We’re having a GIRL! I sort of spilled the beans in my last post (accidentally), but you might not have picked up on that, so here’s the official announcement. I also thought I’d give you a bump update as we’re past the halfway point already.
First of all, I can’t believe I’m at 22 weeks already. Then again, I can’t wait for this little lady to make her appearance. We still have a long way to go, it seems, but it will probably feel like a second.
How am I feeling? This pregnancy has been a fairly easy one so far. Yes, I was nauseous for 4 weeks at the beginning, and felt really tired for the first 2 months, but these are minor things in the grand scheme of things. The only thing troubling me at this point is a looming bladder infection. I had one over Christmas, got treated, but didn’t quite get it out of my system. I’ve had troubles with it in the past, so my doctor did warn me this was likely to happen. It’s a bummer, but I’m trying to keep myself warm, and drink plenty of water.
Any major/weird cravings? Nope. I had a huge appetite and major cravings at the end of my first trimester, but once the second trimester rolled around, everything went back to normal. Even my appetite. In fact, I felt pretty much the same as before the pregnancy at that point. I still eat more than I did before I was pregnant, but I’m not constantly hungry anymore. And I don’r crave anything specific these days. Ok, so I might have had a craving for ice cream yesterday, but those are like those normal cravings that anyone gets from time to time.
Have I turned into a pregosaurus yet? I read a lot about hormones going wild during pregnancy, and women being hyper emotional and what not, so I was anxious to see if I would change in any way emotionally. So far so good, though. I’m totally still myself, which is such a relief.
Baby prep. You might be wondering how we’re doing with the preparations. Well, we have gotten a few things for the baby, but at this point, most things are still just plans. My goal is to make this our thrifty budget baby, so I’m trying to get most things from friends and family, or thrift shops. We don’t have a huge budget to spend, so we have to get creative. Then again, I’m trying to move toward a more sustainable lifestyle, and buying less and reusing more is definitely a good thing.
The weird thing is that I haven’t made anything for the baby yet. I have a few plans, but to be honest, I’m not really excited about sewing clothing for the baby as I know she’ll grow out of it in just a few short weeks. It just doesn’t make sense. What I do want to make her is a knitted blanket, a quilt, and a bed set (or 3).
I feel like I’m taking a long break from creating overall. I guess the main reason is the change in my focus.
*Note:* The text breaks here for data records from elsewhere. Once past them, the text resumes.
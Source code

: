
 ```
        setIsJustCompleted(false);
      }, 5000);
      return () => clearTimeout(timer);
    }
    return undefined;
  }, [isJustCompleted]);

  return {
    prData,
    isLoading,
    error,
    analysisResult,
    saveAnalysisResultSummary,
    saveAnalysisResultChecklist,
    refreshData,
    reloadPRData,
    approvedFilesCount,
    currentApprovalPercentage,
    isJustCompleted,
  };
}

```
All my energy goes to building my coaching business at the moment, so I don’t prioritise sewing, taking photos for the blog, or writing posts at the moment. I’m sure this will change once I get more established, and things start to flow more. I look at my sewing machine some mornings, and I sigh…. Wouldn’t it be nice to spend the day sewing? It would. But the again, I’m so excited about this new venture that I can’t bring myself to take a day off.
Maternity sewing. This weekend I will take some time to sew, because we have a wedding to attend next weekend, I have nothing to wear. And this time it’s an actual nothing, not like “I have 10 dresses that fit and I can’t choose” nothing. At this point I have two options – either to refashion a dress I have in my stash and make it prego-friendly, or to make something from scratch. The practical side of me says to refashion, as it’s a dress that’s too big for me anyway, and this is the only time I’m going to fill that bust. My creative side says to make something from scratch, as the dress isn’t really appealing to my aesthetic right now. But, to waist all that fabric on a dress I’m probably only going to wear once… Hmm, we’ll see which side wins when I sit down to sew.
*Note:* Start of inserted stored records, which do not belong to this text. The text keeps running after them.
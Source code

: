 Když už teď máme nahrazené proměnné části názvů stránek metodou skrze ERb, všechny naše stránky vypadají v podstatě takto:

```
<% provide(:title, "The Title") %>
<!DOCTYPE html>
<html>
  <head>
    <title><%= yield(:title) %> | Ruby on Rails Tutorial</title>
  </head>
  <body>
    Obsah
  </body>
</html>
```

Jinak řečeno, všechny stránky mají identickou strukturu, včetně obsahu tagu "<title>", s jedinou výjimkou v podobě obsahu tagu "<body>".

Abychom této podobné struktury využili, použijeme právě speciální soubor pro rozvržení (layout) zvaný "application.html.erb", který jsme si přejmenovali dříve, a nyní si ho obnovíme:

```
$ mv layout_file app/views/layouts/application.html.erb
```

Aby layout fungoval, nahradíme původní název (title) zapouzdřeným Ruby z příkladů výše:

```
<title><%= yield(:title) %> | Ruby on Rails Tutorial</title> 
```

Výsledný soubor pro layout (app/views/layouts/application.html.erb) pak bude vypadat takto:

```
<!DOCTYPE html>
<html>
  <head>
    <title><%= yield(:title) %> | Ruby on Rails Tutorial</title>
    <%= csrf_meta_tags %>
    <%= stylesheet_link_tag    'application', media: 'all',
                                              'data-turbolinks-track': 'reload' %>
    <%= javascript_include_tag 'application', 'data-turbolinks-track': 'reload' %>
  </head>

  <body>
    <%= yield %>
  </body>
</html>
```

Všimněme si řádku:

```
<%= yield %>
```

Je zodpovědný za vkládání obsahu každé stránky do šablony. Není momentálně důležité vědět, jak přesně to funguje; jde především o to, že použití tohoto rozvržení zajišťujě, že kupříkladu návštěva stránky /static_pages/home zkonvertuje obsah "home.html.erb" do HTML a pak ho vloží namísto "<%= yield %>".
I’m planning to sew a few transition pieces that I can wear both now and postpartum, but I can’t promise I’ll actually get to making them. Right now, I have plenty of clothes to get me through the pregnancy, so I don’t see the need to make even more. That’s the other thing about creating at this point. I don’t want to create something I’ll only wear for a couple months, and then who know’s when I’ll wear it again. And sewing anything that’s not maternity is also not an option right now as I can’t try anything on, and I don’t know how my body will look like later on.
I’ll just channel all that energy into the nesting phase and sew and create for our apartment. I’m having the urge to move and look for a new place, but I know it makes more sense for us to stay where we are at this point. I do have major plans to spruce this place up before the little one gets here, and start sharing some before and afters with you as well.
Whew! That’s all from me today. I hope you enjoyed this little update.